Quote:
Originally Posted by Tyrone Slothrop
You have this real, principled concern about the way the criminal justice system is rigged to favor the government, "the most amoral and vicious adversary in the world," and at the same time, in the same post, you repeat utter bullshit that the head of the government, the President, is spreading to corrupt the criminal justice system to serve his ends. You say the criminal justice system is predatory and rotten -- does that moral concern just shut off when the President tries to arrange special treatment for this own supporters? I think your instinct is to just take the side of almost any defendant, even Roger Stone, but you don't seem to get that the moronic attacks on this judge are aimed at making the system more predatory and more rotten.
|
Trump and the justice system are peas in a pod. They richly deserve to infuriate and damage one another.
I have a hard time taking Stone's side because he chose this. The usual individual ground up in the gears of the justice system doesn't choose to fuck with it. He's often trying to do something the people and entities with significant property interests and lobbyists who write our codes don't want him to do (drugs, "honest services" fraud [whatever that catch-all is], tax shenanigans, trading on info he should have known was insider stuff, etc.).
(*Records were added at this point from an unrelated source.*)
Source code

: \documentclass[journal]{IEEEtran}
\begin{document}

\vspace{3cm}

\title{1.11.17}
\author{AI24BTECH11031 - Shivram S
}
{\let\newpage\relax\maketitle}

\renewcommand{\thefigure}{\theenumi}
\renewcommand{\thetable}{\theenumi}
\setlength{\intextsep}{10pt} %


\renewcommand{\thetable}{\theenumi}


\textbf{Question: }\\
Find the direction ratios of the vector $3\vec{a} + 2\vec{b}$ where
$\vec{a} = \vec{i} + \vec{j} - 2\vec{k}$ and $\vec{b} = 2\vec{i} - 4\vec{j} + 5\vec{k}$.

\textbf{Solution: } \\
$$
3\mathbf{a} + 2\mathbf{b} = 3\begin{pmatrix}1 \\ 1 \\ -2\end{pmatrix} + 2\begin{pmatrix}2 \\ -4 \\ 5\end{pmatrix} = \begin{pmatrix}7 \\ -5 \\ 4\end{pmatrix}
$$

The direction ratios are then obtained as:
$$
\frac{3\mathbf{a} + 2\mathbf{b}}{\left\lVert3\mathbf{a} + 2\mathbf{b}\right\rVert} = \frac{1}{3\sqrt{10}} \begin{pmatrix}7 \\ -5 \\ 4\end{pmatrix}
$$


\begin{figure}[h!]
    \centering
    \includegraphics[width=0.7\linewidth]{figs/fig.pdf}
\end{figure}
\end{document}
Rarely is he deciding to voluntarily put himself in the cross hairs of an investigation and then lie to the investigators.
I offer no brief on behalf of violent or predatory criminals.
I full understand that Trump may have a corrupting effect on the system. And if he uses it to try to jail his opponents, you'll see me attack him (as opposed to critique, which I'm doing in regard to Berman). But we're not there yet, and so far he's actually been good on criminal justice reform.
I see a great bright side to the criticism of our justice and court systems. It's highlighting the insanity of our draconian sentences, and causing the public to examine a system it doesn't typically examine closely. If this results in policymakers saying, "Hey, ya know what? Putting away non-violent offenders for nearly a decade is nuts. We have to stop that cruel and silly shit, and wasting tax dollars on that sort of ludicrous incarceration," that's a great thing.